*Exercise:* Your answer must be the records, copied with no change.

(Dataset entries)
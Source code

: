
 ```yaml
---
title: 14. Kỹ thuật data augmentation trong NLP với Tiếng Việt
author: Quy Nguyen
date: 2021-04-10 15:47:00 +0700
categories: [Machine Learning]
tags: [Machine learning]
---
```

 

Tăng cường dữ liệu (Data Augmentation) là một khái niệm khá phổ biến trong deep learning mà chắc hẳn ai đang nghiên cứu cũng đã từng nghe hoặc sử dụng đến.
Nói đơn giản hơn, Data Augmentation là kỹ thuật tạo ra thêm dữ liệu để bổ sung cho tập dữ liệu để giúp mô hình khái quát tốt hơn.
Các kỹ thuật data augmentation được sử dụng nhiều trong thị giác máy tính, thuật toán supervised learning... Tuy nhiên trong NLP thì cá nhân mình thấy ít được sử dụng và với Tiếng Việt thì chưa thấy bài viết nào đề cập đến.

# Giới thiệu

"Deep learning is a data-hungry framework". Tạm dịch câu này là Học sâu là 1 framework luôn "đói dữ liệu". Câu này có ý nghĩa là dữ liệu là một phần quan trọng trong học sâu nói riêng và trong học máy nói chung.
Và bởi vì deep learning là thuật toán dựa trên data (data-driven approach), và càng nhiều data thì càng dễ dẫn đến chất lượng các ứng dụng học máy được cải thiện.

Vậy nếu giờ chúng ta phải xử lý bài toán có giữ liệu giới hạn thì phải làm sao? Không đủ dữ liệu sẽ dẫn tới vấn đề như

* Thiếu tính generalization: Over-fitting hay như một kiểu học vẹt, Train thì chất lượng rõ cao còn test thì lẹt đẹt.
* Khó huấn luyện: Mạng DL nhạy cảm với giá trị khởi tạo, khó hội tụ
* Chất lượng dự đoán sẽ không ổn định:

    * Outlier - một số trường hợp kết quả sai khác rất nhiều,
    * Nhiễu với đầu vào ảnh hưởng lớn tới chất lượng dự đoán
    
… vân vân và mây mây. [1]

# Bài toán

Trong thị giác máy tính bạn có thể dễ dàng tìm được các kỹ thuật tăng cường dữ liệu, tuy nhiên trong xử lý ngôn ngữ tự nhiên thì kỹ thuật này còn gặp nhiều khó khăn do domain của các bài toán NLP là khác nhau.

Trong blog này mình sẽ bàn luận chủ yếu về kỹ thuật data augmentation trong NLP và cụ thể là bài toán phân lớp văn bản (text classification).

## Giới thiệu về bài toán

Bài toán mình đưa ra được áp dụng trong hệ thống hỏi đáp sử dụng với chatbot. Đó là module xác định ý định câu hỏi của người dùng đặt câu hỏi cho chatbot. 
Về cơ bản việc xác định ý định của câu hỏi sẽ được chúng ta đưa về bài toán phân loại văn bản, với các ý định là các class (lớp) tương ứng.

*Solution:*
Source code

:
 ```yaml
---
title: 14. Kỹ thuật data augmentation trong NLP với Tiếng Việt
author: Quy Nguyen
date: 2021-04-10 15:47:00 +0700
categories: [Machine Learning]
tags: [Machine learning]
---
```

 

Tăng cường dữ liệu (Data Augmentation) là một khái niệm khá phổ biến trong deep learning mà chắc hẳn ai đang nghiên cứu cũng đã từng nghe hoặc sử dụng đến.
Nói đơn giản hơn, Data Augmentation là kỹ thuật tạo ra thêm dữ liệu để bổ sung cho tập dữ liệu để giúp mô hình khái quát tốt hơn.
Các kỹ thuật data augmentation được sử dụng nhiều trong thị giác máy tính, thuật toán supervised learning... Tuy nhiên trong NLP thì cá nhân mình thấy ít được sử dụng và với Tiếng Việt thì chưa thấy bài viết nào đề cập đến.

# Giới thiệu

"Deep learning is a data-hungry framework". Tạm dịch câu này là Học sâu là 1 framework luôn "đói dữ liệu". Câu này có ý nghĩa là dữ liệu là một phần quan trọng trong học sâu nói riêng và trong học máy nói chung.
Và bởi vì deep learning là thuật toán dựa trên data (data-driven approach), và càng nhiều data thì càng dễ dẫn đến chất lượng các ứng dụng học máy được cải thiện.

Vậy nếu giờ chúng ta phải xử lý bài toán có giữ liệu giới hạn thì phải làm sao? Không đủ dữ liệu sẽ dẫn tới vấn đề như

* Thiếu tính generalization: Over-fitting hay như một kiểu học vẹt, Train thì chất lượng rõ cao còn test thì lẹt đẹt.
* Khó huấn luyện: Mạng DL nhạy cảm với giá trị khởi tạo, khó hội tụ
* Chất lượng dự đoán sẽ không ổn định:

    * Outlier - một số trường hợp kết quả sai khác rất nhiều,
    * Nhiễu với đầu vào ảnh hưởng lớn tới chất lượng dự đoán
    
… vân vân và mây mây. [1]

# Bài toán

Trong thị giác máy tính bạn có thể dễ dàng tìm được các kỹ thuật tăng cường dữ liệu, tuy nhiên trong xử lý ngôn ngữ tự nhiên thì kỹ thuật này còn gặp nhiều khó khăn do domain của các bài toán NLP là khác nhau.

Trong blog này mình sẽ bàn luận chủ yếu về kỹ thuật data augmentation trong NLP và cụ thể là bài toán phân lớp văn bản (text classification).

## Giới thiệu về bài toán

Bài toán mình đưa ra được áp dụng trong hệ thống hỏi đáp sử dụng với chatbot. Đó là module xác định ý định câu hỏi của người dùng đặt câu hỏi cho chatbot. 
Về cơ bản việc xác định ý định của câu hỏi sẽ được chúng ta đưa về bài toán phân loại văn bản, với các ý định là các class (lớp) tương ứng.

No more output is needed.